§ Task requirements: Please return each record exactly as it stands.
►
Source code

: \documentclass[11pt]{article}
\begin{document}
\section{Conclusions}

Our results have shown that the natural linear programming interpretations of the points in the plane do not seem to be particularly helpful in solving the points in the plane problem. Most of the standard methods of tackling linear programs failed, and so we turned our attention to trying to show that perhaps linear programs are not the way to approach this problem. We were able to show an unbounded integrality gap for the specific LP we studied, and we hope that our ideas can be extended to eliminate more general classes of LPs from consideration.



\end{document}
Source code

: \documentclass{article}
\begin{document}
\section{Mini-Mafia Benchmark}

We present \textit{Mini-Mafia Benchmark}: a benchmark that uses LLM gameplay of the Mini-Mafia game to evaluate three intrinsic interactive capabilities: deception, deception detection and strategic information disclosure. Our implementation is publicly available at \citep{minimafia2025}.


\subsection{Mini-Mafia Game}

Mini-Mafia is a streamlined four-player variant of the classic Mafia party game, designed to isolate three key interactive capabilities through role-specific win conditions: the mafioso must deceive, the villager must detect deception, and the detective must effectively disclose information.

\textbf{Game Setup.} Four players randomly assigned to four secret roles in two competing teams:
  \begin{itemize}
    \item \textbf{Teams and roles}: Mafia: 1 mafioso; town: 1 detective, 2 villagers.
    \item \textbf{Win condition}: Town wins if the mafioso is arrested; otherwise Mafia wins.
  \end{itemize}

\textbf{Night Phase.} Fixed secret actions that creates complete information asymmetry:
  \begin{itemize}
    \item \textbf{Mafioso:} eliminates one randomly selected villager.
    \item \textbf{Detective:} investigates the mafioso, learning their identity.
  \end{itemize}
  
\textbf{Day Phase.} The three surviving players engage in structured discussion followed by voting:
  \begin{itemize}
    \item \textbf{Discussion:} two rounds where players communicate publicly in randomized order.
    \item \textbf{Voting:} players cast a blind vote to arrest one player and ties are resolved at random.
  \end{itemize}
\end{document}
◄
§ Result for this task:
Source code

: \documentclass[11pt]{article}
\begin{document}
\section{Conclusions}

Our results have shown that the natural linear programming interpretations of the points in the plane do not seem to be particularly helpful in solving the points in the plane problem. Most of the standard methods of tackling linear programs failed, and so we turned our attention to trying to show that perhaps linear programs are not the way to approach this problem. We were able to show an unbounded integrality gap for the specific LP we studied, and we hope that our ideas can be extended to eliminate more general classes of LPs from consideration.



\end{document}
Source code

: \documentclass{article}
\begin{document}
\section{Mini-Mafia Benchmark}

We present \textit{Mini-Mafia Benchmark}: a benchmark that uses LLM gameplay of the Mini-Mafia game to evaluate three intrinsic interactive capabilities: deception, deception detection and strategic information disclosure. Our implementation is publicly available at \citep{minimafia2025}.


\subsection{Mini-Mafia Game}

Mini-Mafia is a streamlined four-player variant of the classic Mafia party game, designed to isolate three key interactive capabilities through role-specific win conditions: the mafioso must deceive, the villager must detect deception, and the detective must effectively disclose information.

\textbf{Game Setup.} Four players randomly assigned to four secret roles in two competing teams:
  \begin{itemize}
    \item \textbf{Teams and roles}: Mafia: 1 mafioso; town: 1 detective, 2 villagers.
    \item \textbf{Win condition}: Town wins if the mafioso is arrested; otherwise Mafia wins.
  \end{itemize}

\textbf{Night Phase.} Fixed secret actions that creates complete information asymmetry:
  \begin{itemize}
    \item \textbf{Mafioso:} eliminates one randomly selected villager.
    \item \textbf{Detective:} investigates the mafioso, learning their identity.
  \end{itemize}
  
\textbf{Day Phase.} The three surviving players engage in structured discussion followed by voting:
  \begin{itemize}
    \item \textbf{Discussion:} two rounds where players communicate publicly in randomized order.
    \item \textbf{Voting:} players cast a blind vote to arrest one player and ties are resolved at random.
  \end{itemize}
\end{document}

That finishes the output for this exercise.